Assim, Lima Barreto ensinava seu público leitor a estimar um instrumento musical
que hoje é bastante popular, mas que no começo do século XX estava envolto numa
atmosfera de muito preconceito. Outros aspectos sobre educação perpassam essa
obra, como a diferença entre o verdadeiro conhecimento e o verniz social atribuído
pelo porte de um título. Através da personagem Olga, afilhada do Major Policarpo,
o escritor expõe a diferença entre a capacidade intelectual da jovem, educada para
casar e a de seu marido cujo título de doutor garante-lhe privilégios, mas não encobre
sua mediocridade.

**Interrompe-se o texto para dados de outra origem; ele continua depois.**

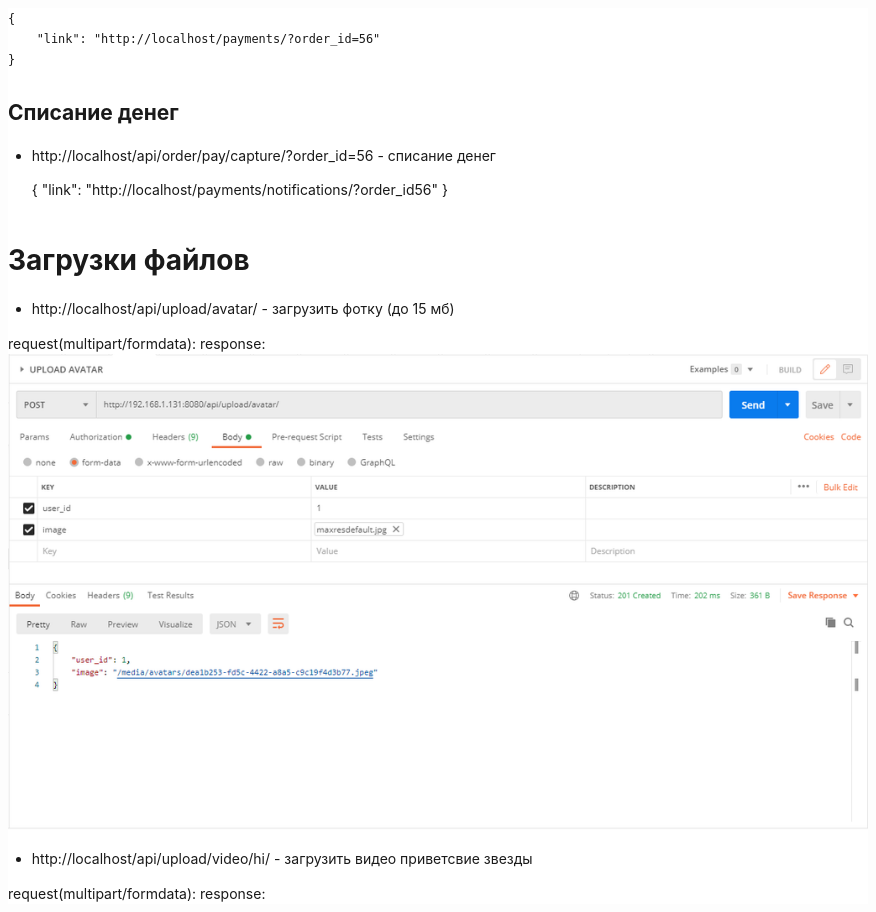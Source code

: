 
    {
        "link": "http://localhost/payments/?order_id=56"
    }

## Списание денег
* http://localhost/api/order/pay/capture/?order_id=56 -  списание денег
   
   
   {
        "link": "http://localhost/payments/notifications/?order_id56"
   }

# Загрузки файлов
* http://localhost/api/upload/avatar/ - загрузить фотку (до 15 мб)

request(multipart/formdata):
response:
    ![](readme/upload%20avatar.png)

* http://localhost/api/upload/video/hi/ - загрузить видео приветсвие звезды

request(multipart/formdata):
response:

Inteligente, a moça logo percebe que o marido nada tem além da
maquiagem de doutor que, intelectualmente limitado e preguiçoso, deseja apenas
reconhecimento social. Nesse sentido, a crítica mordaz de Lima Barreto ao saber
superficial admitido socialmente e até apreciado em certos círculos ia de encontro
aos interesses de muitos de seus contemporâneos justamente porque, de alguma
forma, identificavam-se com o cenário apresentado pelo autor.

Referências
BARBOSA, F. A. A vida de Lima Barreto. 11. ed. Belo Horizonte: Autêntica, 2017.
BARRETO, L. Triste fim de Policarpo Quaresma. 23. ed. São Paulo: Ática, 2002.
SCHWARCZ, L. M. Lima Barreto: triste visionário. São Paulo: Companhia das Letras, 2017.